Source texts of formatted documents

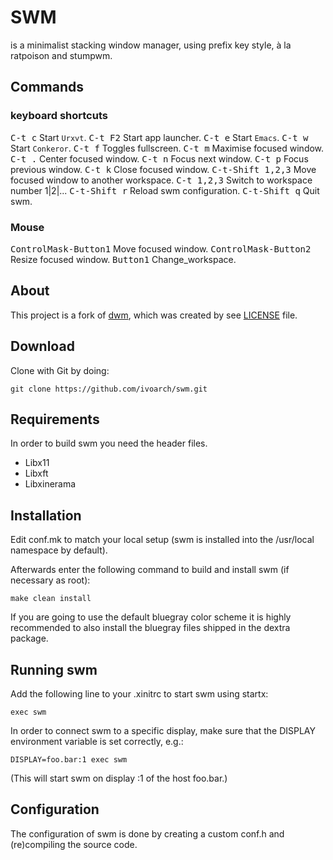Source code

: # SWM

is a minimalist stacking window manager, using prefix key style, à la ratpoison and stumpwm.

Commands
-----------------

### keyboard shortcuts

<kbd>C-t c</kbd> Start `Urxvt`.
<kbd>C-t F2</kbd> Start app launcher.
<kbd>C-t e</kbd> Start `Emacs`.
<kbd>C-t w</kbd> Start `Conkeror`.
<kbd>C-t f</kbd> Toggles fullscreen.
<kbd>C-t m</kbd> Maximise focused window.
<kbd>C-t .</kbd> Center focused window.
<kbd>C-t n</kbd> Focus next window.
<kbd>C-t p</kbd> Focus previous window.
<kbd>C-t k</kbd> Close focused window.
<kbd>C-t-Shift 1,2,3</kbd> Move focused window to another workspace.
<kbd>C-t 1,2,3</kbd> Switch to workspace number 1|2|...
<kbd>C-t-Shift r</kbd> Reload swm configuration.
<kbd>C-t-Shift q</kbd> Quit swm.

### Mouse

<kbd>ControlMask\-Button1</kbd> Move focused window.
<kbd>ControlMask\-Button2</kbd> Resize focused window.
<kbd>Button1</kbd> Change_workspace.

About
-------
This project is a fork of [dwm](http://dwm.suckless.org/), which was created by see [LICENSE](https://raw.github.com/ivoarch/swm/master/LICENSE) file.

Download
--------
Clone with Git by doing:

    git clone https://github.com/ivoarch/swm.git

Requirements
------------
In order to build swm you need the header files.

- Libx11
- Libxft
- Libxinerama

Installation
------------
Edit conf.mk to match your local setup (swm is installed into
the /usr/local namespace by default).

Afterwards enter the following command to build and install swm (if
necessary as root):

    make clean install

If you are going to use the default bluegray color scheme it is highly
recommended to also install the bluegray files shipped in the dextra package.


Running swm
-----------
Add the following line to your .xinitrc to start swm using startx:

    exec swm

In order to connect swm to a specific display, make sure that
the DISPLAY environment variable is set correctly, e.g.:

    DISPLAY=foo.bar:1 exec swm
(This will start swm on display :1 of the host foo.bar.)

Configuration
-------------
The configuration of swm is done by creating a custom conf.h
and (re)compiling the source code.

YOUR GOAL: Give back precisely the lines above that start at the line containing "Requirements" and end at the line containing "the /usr/local namespace by default).", inclusive. No other lines belong in the output.

EXERCISE SOLUTION:
Requirements
------------
In order to build swm you need the header files.

- Libx11
- Libxft
- Libxinerama

Installation
------------
Edit conf.mk to match your local setup (swm is installed into
the /usr/local namespace by default).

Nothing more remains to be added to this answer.